If the CollisionShape2D is a circle and my player is moving towards it while projecting a RayCast2D, how do I check if the RayCast2D is left or right of the center of that circle? Thanks!

:bust_in_silhouette: Reply From: DaddyMonster
  1. Take the collision object’s normal which you can get from the raycast obj (get_collision_normal() method).
  2. get the raycast vector and normalise it.
  3. Rotate the raycast vector by PI/2 (90 degrees)
  4. Finally take the dot product of the two vectors. Whether the dot product is negative or positive will tell you which way it’s pointing.

Good luck!

nb: This only works when the ray cast collides. If you want it to know which side it was on regardless of whether it collided then let me know, you’ll need a different approach.

Thank you for responding. I have a few noob follow-ups, please:

  1. Check. I get two values
  2. How do I get the raycast vector and normalize it?
  3. Got it.
  4. Could you explain this further?

Thanks!

spazzybear | 2021-11-14 21:20

No worries! Here, I’ll try to demystify the maths too for you:

  1. Like this: RayCast2d.cast_to.normalized()

Normalising gives a new vector in the same direction a length/magnitude of 1 known as a unit vector.

So Vector2(0, 14).normalized() normalised is Vector2(0, 1). You calculate this by working out the length and then dividing the vector by it. Working out the length is pythagoras: so Vector2(0, 14)/sqrt(x*x, y*y)So, Vector2(0/14, 14/14) in this example.

  1. There are two ways to multiply vectors; dot and cross products. The dot product is the simplest. You put in two vectors and you get a number out. In code it’s looks like this: Vector2(1, 0).dot(Vector2(1, 0))the result is a scalar (a number) - in this case 1.

In maths it’s first_vec.x * second_vec.x + first_vec.y * second_vec.y

When dealing with normalised vectors (99.9% of the time you will be), the dot product is a measure of how similar they are. So, a dot product of 1 means that they are pointing in the exact same direction. A dot of -1 means that they are pointing in opposite directions. Zero is perpendicular/orthogonal (but it doesn’t tell you which way, if the dot is zero and you rotate 180, you still have zero).

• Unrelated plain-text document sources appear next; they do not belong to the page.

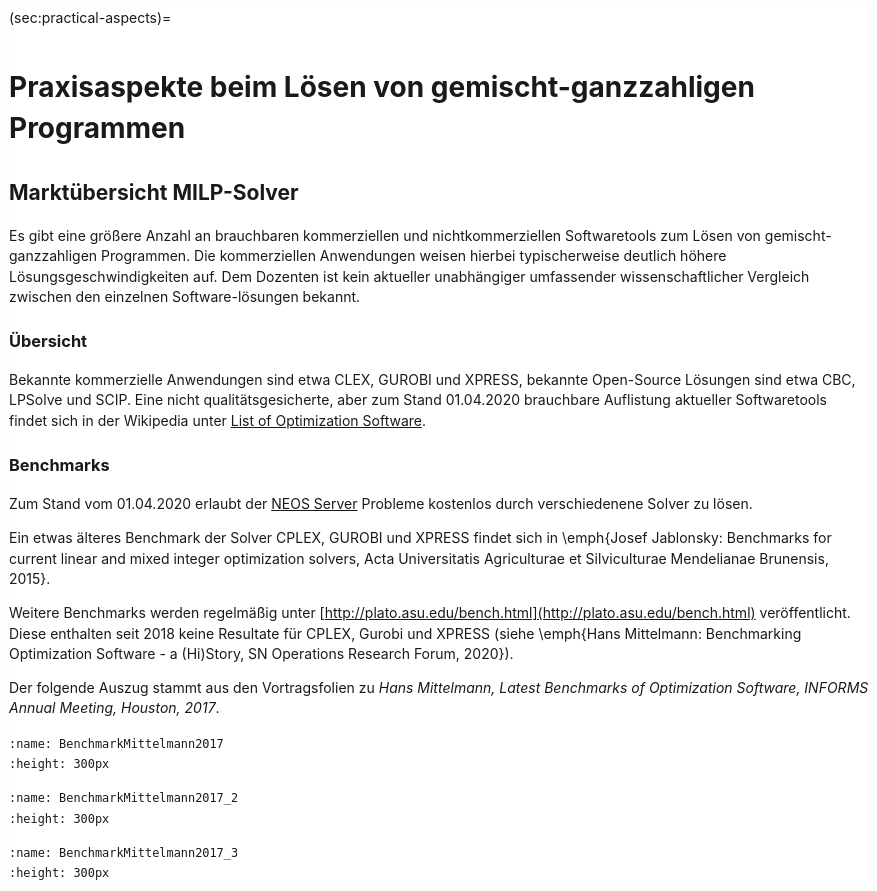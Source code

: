 (sec:practical-aspects)=
# Praxisaspekte beim Lösen von gemischt-ganzzahligen Programmen


## Marktübersicht MILP-Solver

Es gibt eine größere Anzahl an brauchbaren kommerziellen und nichtkommerziellen Softwaretools zum Lösen von gemischt-ganzzahligen Programmen. 
Die kommerziellen Anwendungen weisen hierbei typischerweise deutlich höhere Lösungsgeschwindigkeiten auf. Dem Dozenten ist kein aktueller unabhängiger umfassender wissenschaftlicher Vergleich zwischen den einzelnen Software\-lösungen bekannt. 

### Übersicht
Bekannte kommerzielle Anwendungen sind etwa CLEX, GUROBI und XPRESS, bekannte Open-Source Lösungen sind etwa CBC, LPSolve und SCIP.
Eine nicht qualitätsgesicherte, aber zum Stand 01.04.2020 brauchbare Auflistung aktueller Softwaretools findet sich in der Wikipedia unter
[List of Optimization Software](https://en.wikipedia.org/wiki/List_of_optimization_software).

### Benchmarks
Zum Stand vom 01.04.2020 erlaubt der 
[NEOS Server](https://neos-server.org/neos/)
Probleme kostenlos durch verschiedenene Solver zu lösen.

Ein etwas älteres Benchmark der Solver CPLEX, GUROBI und XPRESS findet sich in \emph{Josef Jablonsky: Benchmarks for current linear and mixed integer optimization solvers, Acta Universitatis Agriculturae et Silviculturae Mendelianae Brunensis, 2015}.

Weitere Benchmarks werden regelmäßig unter
[http://plato.asu.edu/bench.html](http://plato.asu.edu/bench.html) veröffentlicht.
Diese enthalten seit 2018 keine Resultate für CPLEX, Gurobi und XPRESS (siehe \emph{Hans Mittelmann: Benchmarking Optimization Software - a (Hi)Story, SN Operations Research Forum, 2020}).

Der folgende Auszug stammt aus den Vortragsfolien zu 
*Hans Mittelmann, Latest Benchmarks of Optimization Software, INFORMS Annual Meeting, Houston, 2017*.

```{figure} ./bilder/BenchmarkMittelmann2017.png
:name: BenchmarkMittelmann2017
:height: 300px

```

```{figure} ./bilder/BenchmarkMittelmann2017_2.png
:name: BenchmarkMittelmann2017_2
:height: 300px

```

```{figure} ./bilder/BenchmarkMittelmann2017_3.png
:name: BenchmarkMittelmann2017_3
:height: 300px

```
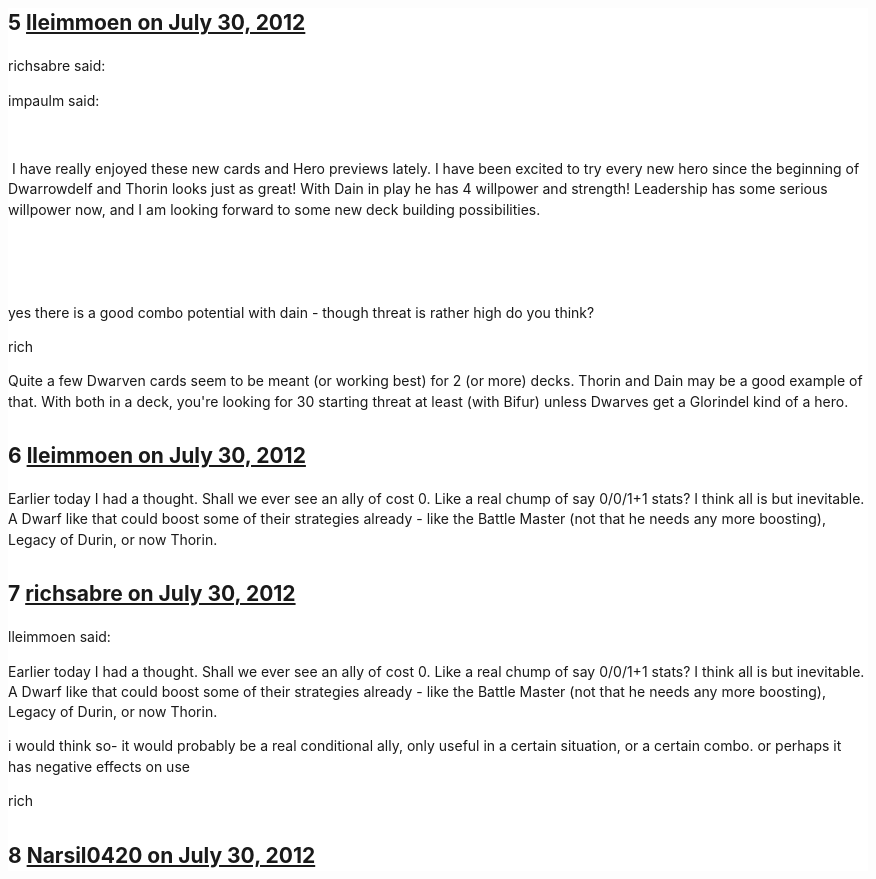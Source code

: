 ## 5 [lleimmoen on July 30, 2012](https://community.fantasyflightgames.com/topic/68287-new-preview/?do=findComment&comment=665927)

richsabre said:

impaulm said:

 

 I have really enjoyed these new cards and Hero previews lately. I have been excited to try every new hero since the beginning of Dwarrowdelf and Thorin looks just as great! With Dain in play he has 4 willpower and strength! Leadership has some serious willpower now, and I am looking forward to some new deck building possibilities.

 

 

yes there is a good combo potential with dain - though threat is rather high do you think?

rich



Quite a few Dwarven cards seem to be meant (or working best) for 2 (or more) decks. Thorin and Dain may be a good example of that. With both in a deck, you're looking for 30 starting threat at least (with Bifur) unless Dwarves get a Glorindel kind of a hero.

## 6 [lleimmoen on July 30, 2012](https://community.fantasyflightgames.com/topic/68287-new-preview/?do=findComment&comment=665930)

Earlier today I had a thought. Shall we ever see an ally of cost 0. Like a real chump of say 0/0/1+1 stats? I think all is but inevitable. A Dwarf like that could boost some of their strategies already - like the Battle Master (not that he needs any more boosting), Legacy of Durin, or now Thorin.

## 7 [richsabre on July 30, 2012](https://community.fantasyflightgames.com/topic/68287-new-preview/?do=findComment&comment=665934)

lleimmoen said:

Earlier today I had a thought. Shall we ever see an ally of cost 0. Like a real chump of say 0/0/1+1 stats? I think all is but inevitable. A Dwarf like that could boost some of their strategies already - like the Battle Master (not that he needs any more boosting), Legacy of Durin, or now Thorin.



i would think so- it would probably be a real conditional ally, only useful in a certain situation, or a certain combo. or perhaps it has negative effects on use

rich

## 8 [Narsil0420 on July 30, 2012](https://community.fantasyflightgames.com/topic/68287-new-preview/?do=findComment&comment=665943)
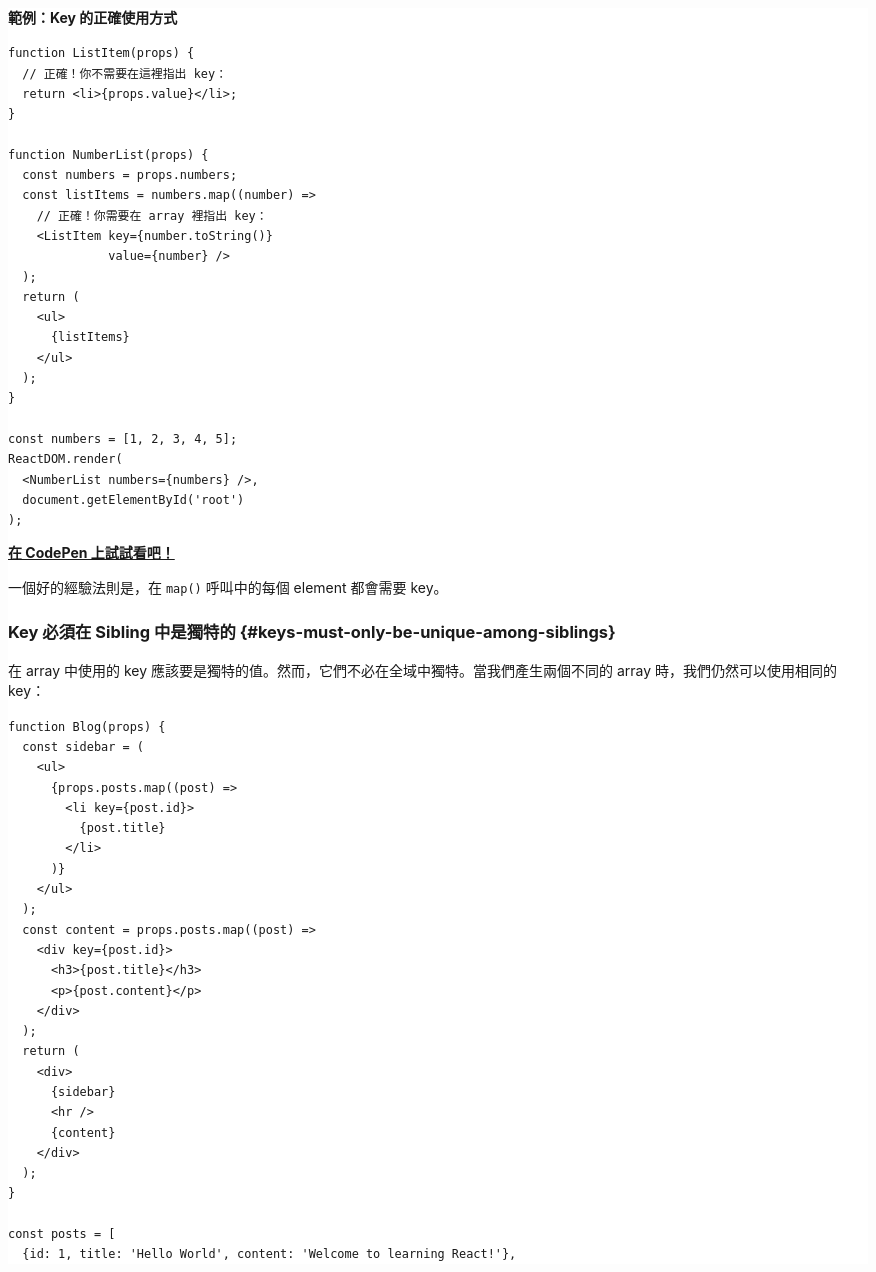 **範例：Key 的正確使用方式**

```javascript{2,3,9,10}
function ListItem(props) {
  // 正確！你不需要在這裡指出 key：
  return <li>{props.value}</li>;
}

function NumberList(props) {
  const numbers = props.numbers;
  const listItems = numbers.map((number) =>
    // 正確！你需要在 array 裡指出 key：
    <ListItem key={number.toString()}
              value={number} />
  );
  return (
    <ul>
      {listItems}
    </ul>
  );
}

const numbers = [1, 2, 3, 4, 5];
ReactDOM.render(
  <NumberList numbers={numbers} />,
  document.getElementById('root')
);
```

[**在 CodePen 上試試看吧！**](https://codepen.io/gaearon/pen/ZXeOGM?editors=0010)

一個好的經驗法則是，在 `map()` 呼叫中的每個 element 都會需要 key。

### Key 必須在 Sibling 中是獨特的 {#keys-must-only-be-unique-among-siblings}

在 array 中使用的 key 應該要是獨特的值。然而，它們不必在全域中獨特。當我們產生兩個不同的 array 時，我們仍然可以使用相同的 key：

```js{2,5,11,12,19,21}
function Blog(props) {
  const sidebar = (
    <ul>
      {props.posts.map((post) =>
        <li key={post.id}>
          {post.title}
        </li>
      )}
    </ul>
  );
  const content = props.posts.map((post) =>
    <div key={post.id}>
      <h3>{post.title}</h3>
      <p>{post.content}</p>
    </div>
  );
  return (
    <div>
      {sidebar}
      <hr />
      {content}
    </div>
  );
}

const posts = [
  {id: 1, title: 'Hello World', content: 'Welcome to learning React!'},
```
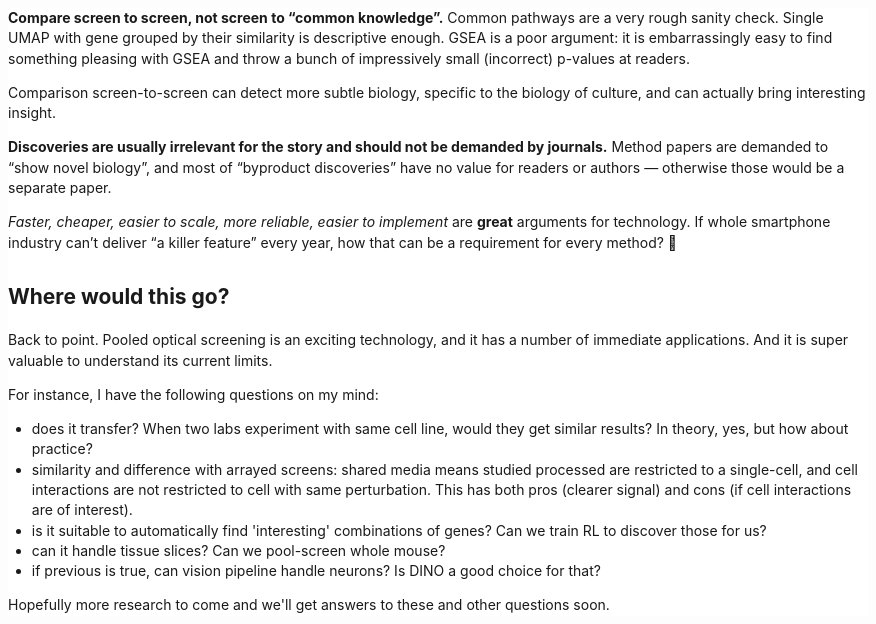**Compare screen to screen, not screen to “common knowledge”.**
Common pathways are a very rough sanity check.
Single UMAP with gene grouped by their similarity is descriptive enough.
GSEA is a poor argument:  it is embarrassingly easy to find something pleasing with GSEA 
and throw a bunch of impressively small (incorrect) p-values at readers.

Comparison screen-to-screen can detect more subtle biology, specific to the biology of culture, and can actually bring interesting insight.

**Discoveries are usually irrelevant for the story and should not be demanded by journals.**
Method papers are demanded to “show novel biology”, and most of “byproduct discoveries” have no value for readers or authors &mdash; otherwise those would be a separate paper.

*Faster, cheaper, easier to scale, more reliable, easier to implement* are 
**great** arguments for technology. 
If whole smartphone industry can’t deliver “a killer feature” every year, 
how that can be a requirement for every method? 🤷


## Where would this go?

Back to point. Pooled optical screening is an exciting technology, 
and it has a number of immediate applications.
And it is super valuable to understand its current limits.

For instance, I have the following questions on my mind:

- does it transfer? When two labs experiment with same cell line, would they get similar results?
  In theory, yes, but how about practice?
- similarity and difference with arrayed screens: shared media means studied processed are restricted to a single-cell,
  and cell interactions are not restricted to cell with same perturbation. 
  This has both pros (clearer signal) and cons (if cell interactions are of interest).  
- is it suitable to automatically find 'interesting' combinations of genes? 
  Can we train RL to discover those for us?
- can it handle tissue slices? Can we pool-screen whole mouse?
- if previous is true, can vision pipeline handle neurons? Is DINO a good choice for that?

Hopefully more research to come and we'll get answers to these and other questions soon.

















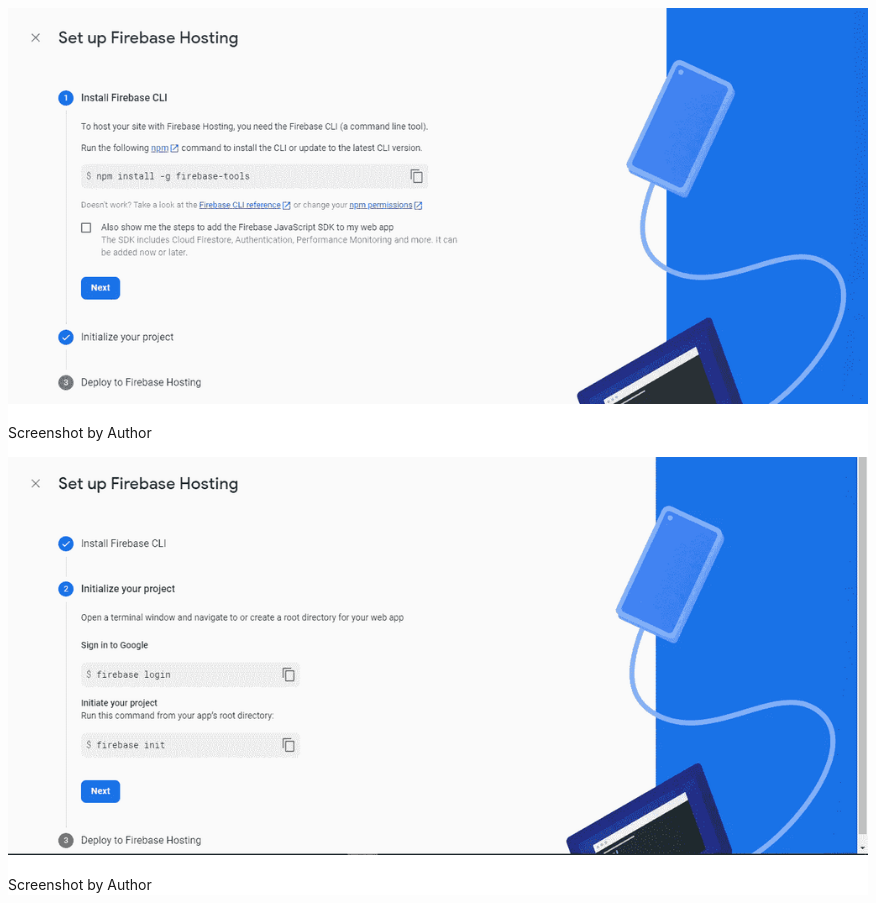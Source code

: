 ![](img/3240459e5ec3521caa702d8fbd52f364.png)

Screenshot by Author

![](img/8c08d359c5408f54d927a433815a9204.png)

Screenshot by Author
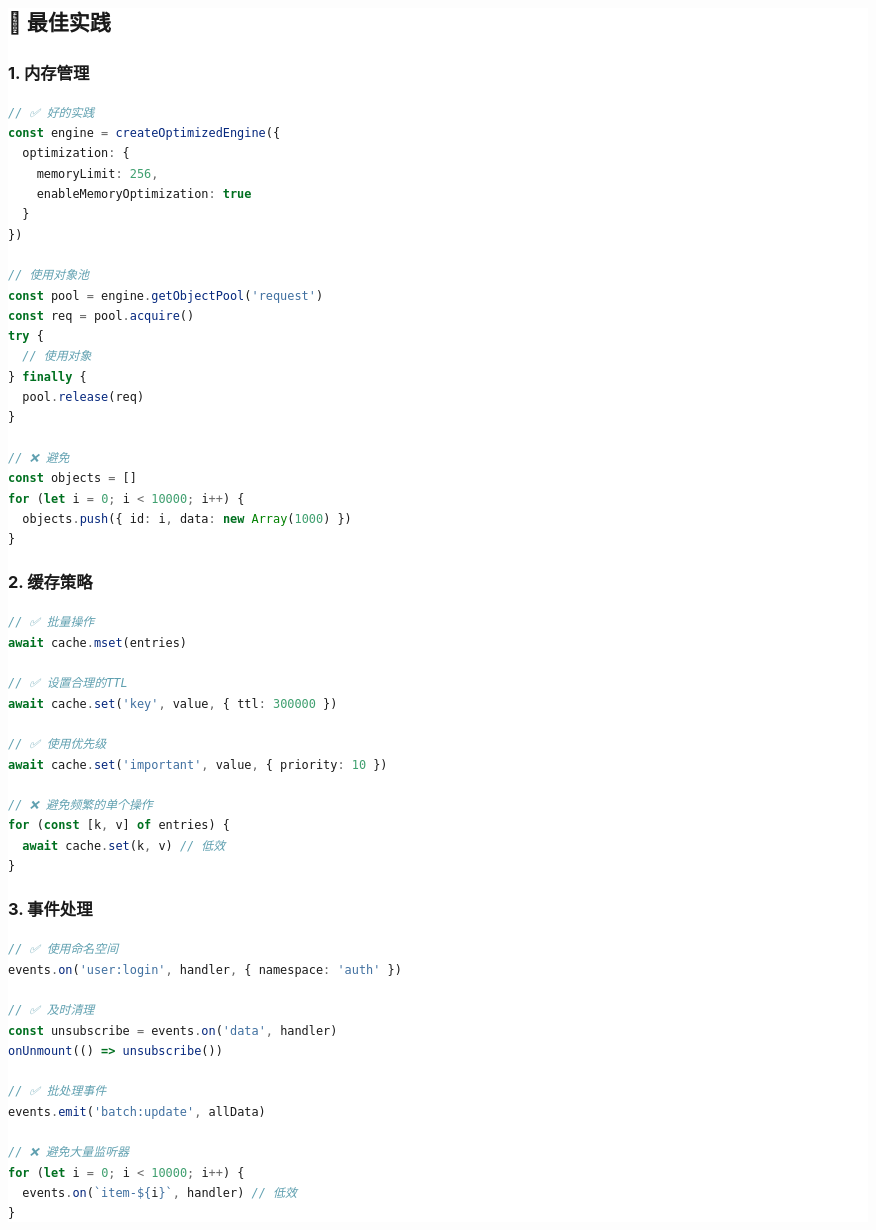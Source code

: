 ## 🎯 最佳实践

### 1. 内存管理

```typescript
// ✅ 好的实践
const engine = createOptimizedEngine({
  optimization: {
    memoryLimit: 256,
    enableMemoryOptimization: true
  }
})

// 使用对象池
const pool = engine.getObjectPool('request')
const req = pool.acquire()
try {
  // 使用对象
} finally {
  pool.release(req)
}

// ❌ 避免
const objects = []
for (let i = 0; i < 10000; i++) {
  objects.push({ id: i, data: new Array(1000) })
}
```

### 2. 缓存策略

```typescript
// ✅ 批量操作
await cache.mset(entries)

// ✅ 设置合理的TTL
await cache.set('key', value, { ttl: 300000 })

// ✅ 使用优先级
await cache.set('important', value, { priority: 10 })

// ❌ 避免频繁的单个操作
for (const [k, v] of entries) {
  await cache.set(k, v) // 低效
}
```

### 3. 事件处理

```typescript
// ✅ 使用命名空间
events.on('user:login', handler, { namespace: 'auth' })

// ✅ 及时清理
const unsubscribe = events.on('data', handler)
onUnmount(() => unsubscribe())

// ✅ 批处理事件
events.emit('batch:update', allData)

// ❌ 避免大量监听器
for (let i = 0; i < 10000; i++) {
  events.on(`item-${i}`, handler) // 低效
}
```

This why there’s step 3, by rotating 90 degrees. If you didn’t do that you’d know they were misaligned because the result would be less than 1 but you wouldn’t know wich way. However, if the raycast is at exactly 90 degrees to the RayCast then the output is zero. Like this:

Vector2(1, 0).dot(Vector2(0, 1)) is:

1 * 0 = 0
0 * 1 = 0
0 + 0 = 0

But once the normal and the raycast aren’t precisely aligned (like they will if you hit a circle to the left or right) then the rays will be misaligned orthogonally and you’ll get a positive / negative value depending on whether it’s to the left or right.

Wow, I wrote a lot!

DaddyMonster | 2021-11-14 22:29

Thank you very much! It was so kind of you to explain the math in detail, I appreciate it!

spazzybear | 2021-11-16 19:56

You’re welcome! Just I know I wish I knew that when I was starting off so I told you.

Let me know if you get it going. Good luck!